FRISCO – The 60 or so deaf people who gathered at the Frisco and Copper Mountain disc golf courses this weekend had a lot more in common than hearing loss.

There was the joy of being in the mountains.

They spoke – with hands flying in the air – of the fun they had at a banquet the night before.

They compared disc-throwing styles, talked about their hometowns and bemoaned the difficulty of playing golf at altitude.

“I liked meeting the people,” signed Jennifer Hickey of Maine, who took eighth place. “And I like playing. It’s my first time here, and I did well.”

Teams gathered around the tee pads, mentally gauging the distance to the first basket. They smiled and gave enthusiastic thumbs up when a disc was straight and true, and shook their heads and grimaced when discs arced wide over the trees – or worse, struck one with a hollow thunk their ears couldn’t hear.

All the while, they socialized, talking with fingers in the air about other disc golf courses, the advantages of one disc over another or how well they threw on the last hole.

Steve Fournier of Frisco – the only local player – said he’d hoped to do better than the 23rd place he garnered in two days of competition.

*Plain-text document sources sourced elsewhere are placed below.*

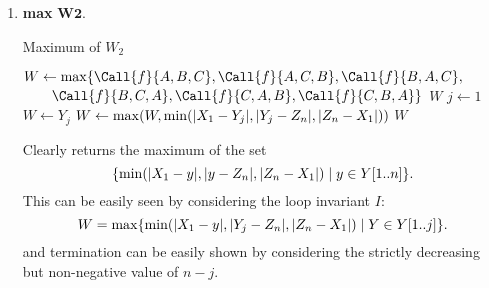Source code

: \documentclass[12pt]{article}
\begin{document}
\begin{solution}
\begin{enumerate}[wide]
\begin{proof}
                Since \textsc{MinW2} calls \textsc{MinPair} $3$ times,
                the runtime of \textsc{MinW2} is $O(3n) = O(n)$.
            \end{proof}
        \item \textbf{max} $\bm{W2}$.
            \begin{algorithm}[H]
                \caption{Maximum of $W_2$}
                \begin{algorithmic}[1]
                        \State $W \gets \max\{\Call{f}{A, B, C}, \Call{f}{A, C, B}, \Call{f}{B, A, C},$
                        \Statex $\qquad\Call{f}{B, C, A}, \Call{f}{C, A, B}, \Call{f}{C, B, A}\}$
                        \State \Return $W$
                    \EndFunction
                        \State $j \gets 1$
                        \State $W \gets Y_j$
                            \State $W \gets \max(W, \min(\abs{X_1 - Y_{j}}, \abs{Y_{j} - Z_{n}}, \abs{Z_{n} - X_{1}}))$
                        \EndFor
                        \State \Return $W$
                    \EndFunction
                \end{algorithmic}
            \end{algorithm}
            Clearly  returns the maximum of the set \[
                \set{\min(\abs{X_1 - y}, \abs{y - Z_{n}}, \abs{Z_{n} - X_{1}}) \mid y \in Y[1..n]}.
            \] This can be easily seen by considering the loop invariant $I$: \[
                W = \max\set{\min(\abs{X_1 - y}, \abs{Y_{j} - Z_{n}}, \abs{Z_{n} - X_{1}}) \mid Y \in Y[1..j]}.
            \] and termination can be easily shown by considering the strictly
            decreasing but non-negative value of $n - j$.


\end{enumerate}
\end{solution}
\end{document}
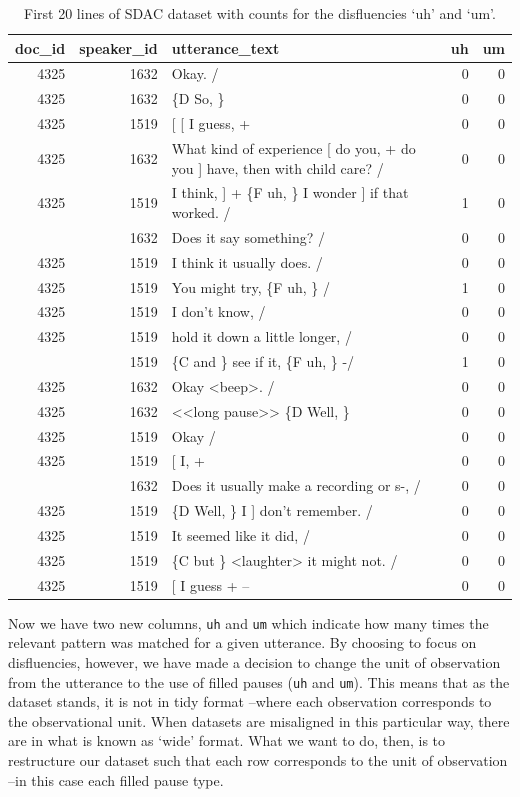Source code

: \documentclass[
  letterpaper,
]{latex/krantz}
\begin{document}
\hypertarget{tbl-td-sdac-count-disfluencies-show}{}
\begin{table}
\caption{\label{tbl-td-sdac-count-disfluencies-show}First 20 lines of SDAC dataset with counts for the disfluencies `uh' and
`um'. }\tabularnewline

\centering
\begin{tabular}{rrlrr}
\toprule
doc\_id & speaker\_id & utterance\_text & uh & um\\
\midrule
4325 & 1632 & Okay.  / & 0 & 0\\
4325 & 1632 & \{D So, \} & 0 & 0\\
4325 & 1519 & {}[ [ I guess, + & 0 & 0\\
4325 & 1632 & What kind of experience [ do you, + do you ] have, then with child care? / & 0 & 0\\
4325 & 1519 & I think, ] + \{F uh, \} I wonder ] if that worked. / & 1 & 0\\
\addlinespace
4325 & 1632 & Does it say something? / & 0 & 0\\
4325 & 1519 & I think it usually does.  / & 0 & 0\\
4325 & 1519 & You might try, \{F uh, \}  / & 1 & 0\\
4325 & 1519 & I don't know,  / & 0 & 0\\
4325 & 1519 & hold it down a little longer,  / & 0 & 0\\
\addlinespace
4325 & 1519 & \{C and \} see if it, \{F uh, \} -/ & 1 & 0\\
4325 & 1632 & Okay <beep>.  / & 0 & 0\\
4325 & 1632 & <<long pause>> \{D Well, \} & 0 & 0\\
4325 & 1519 & Okay  / & 0 & 0\\
4325 & 1519 & {}[ I, + & 0 & 0\\
\addlinespace
4325 & 1632 & Does it usually make a recording or s-, / & 0 & 0\\
4325 & 1519 & \{D Well, \} I ] don't remember.  / & 0 & 0\\
4325 & 1519 & It seemed like it did,  / & 0 & 0\\
4325 & 1519 & \{C but \} <laughter> it might not.  / & 0 & 0\\
4325 & 1519 & {}[ I guess + -- & 0 & 0\\
\bottomrule
\end{tabular}
\end{table}

Now we have two new columns, \texttt{uh} and \texttt{um} which indicate
how many times the relevant pattern was matched for a given utterance.
By choosing to focus on disfluencies, however, we have made a decision
to change the unit of observation from the utterance to the use of
filled pauses (\texttt{uh} and \texttt{um}). This means that as the
dataset stands, it is not in tidy format --where each observation
corresponds to the observational unit. When datasets are misaligned in
this particular way, there are in what is known as `wide' format. What
we want to do, then, is to restructure our dataset such that each row
corresponds to the unit of observation --in this case each filled pause
type.
\end{document}
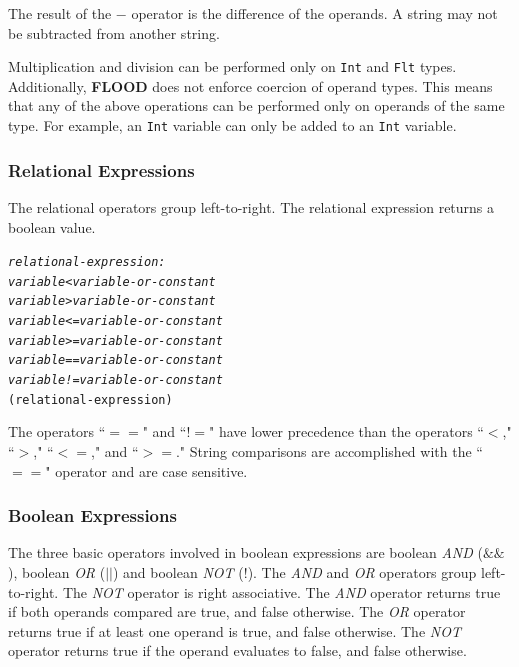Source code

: \documentclass[12pt]{report}
\begin{document}
The result of the $-$ operator is the difference of the operands. A string may not be subtracted from another string.

Multiplication and division can be performed only on \texttt{Int} and \texttt{Flt} types. Additionally, \textbf{FLOOD} does not enforce coercion of operand types. This means that any of the above operations can be performed only on operands of the same type. For example, an \texttt{Int} variable can only be added to an \texttt{Int} variable.

\subsubsection{Relational Expressions}

The relational operators group left-to-right. The relational expression returns a boolean value.

\begin{alltt}\begin{singlespace}
         \textit{relational-expression:}
            \textit{variable < variable-or-constant}
            \textit{variable > variable-or-constant}
            \textit{variable <= variable-or-constant}
            \textit{variable >= variable-or-constant}
            \textit{variable == variable-or-constant}
            \textit{variable != variable-or-constant}
            (relational-expression)\end{singlespace}
\end{alltt}

The operators ``$==$" and ``$!$$=$" have lower precedence than the operators ``$<$," ``$>$," ``$<=$," and ``$>=$." String comparisons are accomplished with the ``$==$" operator and are case sensitive.

\subsubsection{Boolean Expressions}

The three basic operators involved in boolean expressions are boolean \textit{AND} ($\&\&$), boolean \textit{OR} ($||$) and boolean \textit{NOT} ($!$). The \textit{AND} and \textit{OR} operators group left-to-right. The \textit{NOT} operator is right associative. The \textit{AND} operator returns true if both operands compared are true, and false otherwise. The \textit{OR} operator returns true if at least one operand is true, and false otherwise. The \textit{NOT} operator returns true if the operand evaluates to false, and false otherwise.
\end{document}
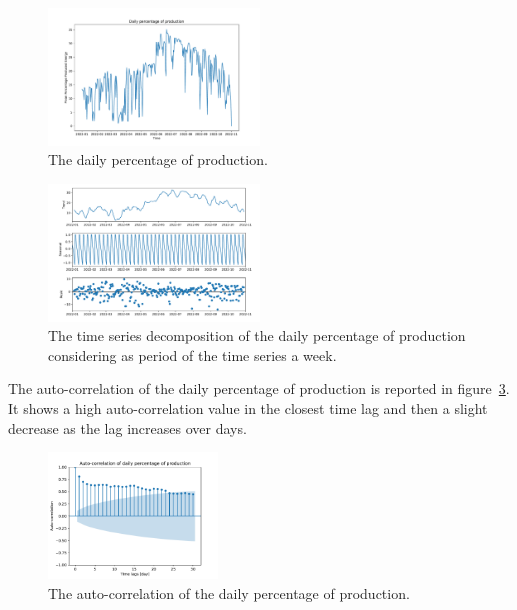 \begin{figure}[H]
\centering
\includegraphics[width=0.5\textwidth]{images/production/data_day_aggregated_plot}
\caption{The daily percentage of production.}
\label{fig:productiondataplotday}
\end{figure}

\begin{figure}[H]
\centering
\includegraphics[width=0.5\textwidth]{images/production/daily_aggregated_decomposition}
\caption{The time series decomposition of the daily percentage of production considering as period of the time series a week.}
\label{fig:productiondecompositionday}
\end{figure}

The auto-correlation of the daily percentage of production is reported in figure~\ref{fig:productioncorrelationday}.
It shows a high auto-correlation value in the closest time lag and then a slight decrease as the lag increases over days.

\begin{figure}[H]
\centering
\includegraphics[width=0.4\textwidth]{images/production/daily_aggregated_correlation}
\caption{The auto-correlation of the daily percentage of production.}
\label{fig:productioncorrelationday}
\end{figure}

He attributed Copper Mountain’s mountainous terrain during pro competition Saturday – and a bit of beer drinking that night – to his less-than-stellar performance Sunday.

But it didn’t dampen his enthusiasm for the day’s events.

According to Kevin Harrer, chairperson for the event, the organization was founded a year ago to provide a venue for deaf people to participate in the increasingly popular sport. The new organization selected the Frisco and Copper Mountain courses as venues because Harrer used to live here and the Frisco course, in particular, is known to be one of the best in the state.

Lance McWilliams of Longmont said he learned how to play the game only seven weeks ago – and still he garnered fourth place in playoff play Sunday afternoon.

“I think I played very well,” he said, adding that he scored only six over on both courses. “But the course at Copper was very steep. It was very hard to breathe.”

First place went to Chauncy Donaldson and John Bird. Bird is a hearing man from Longmont who worked with McWilliams this past month to improve his game.

“It’s a fun group to be with,” Bird said. “It’s been a really fun weekend for me.”

Bird has played disc golf for the past 30 years, but never with a group of deaf and hearing-impaired players. His vocabulary consisted of little more than “disc golf” and “thank you.”

There are numerous deaf disc golf organizations throughout the United States, but why they are so popular in that culture is anyone’s guess, Bird said.

Play wound down on Sunday, and players mingled around the parking lot signing and making plans to return home. Harrer distributed prizes to the throngs of golfers that gathered around the back of a pickup truck at the course on the Frisco Peninsula. He signed numbers that corresponded with teams, and a wave of fluttering hands – applause – went up in the air.

“I thought it went really well for a first time,” Bird said as he and Harrer totaled the scores. “It’s a different culture, but when it comes to disc golf … we all speak disc golf.”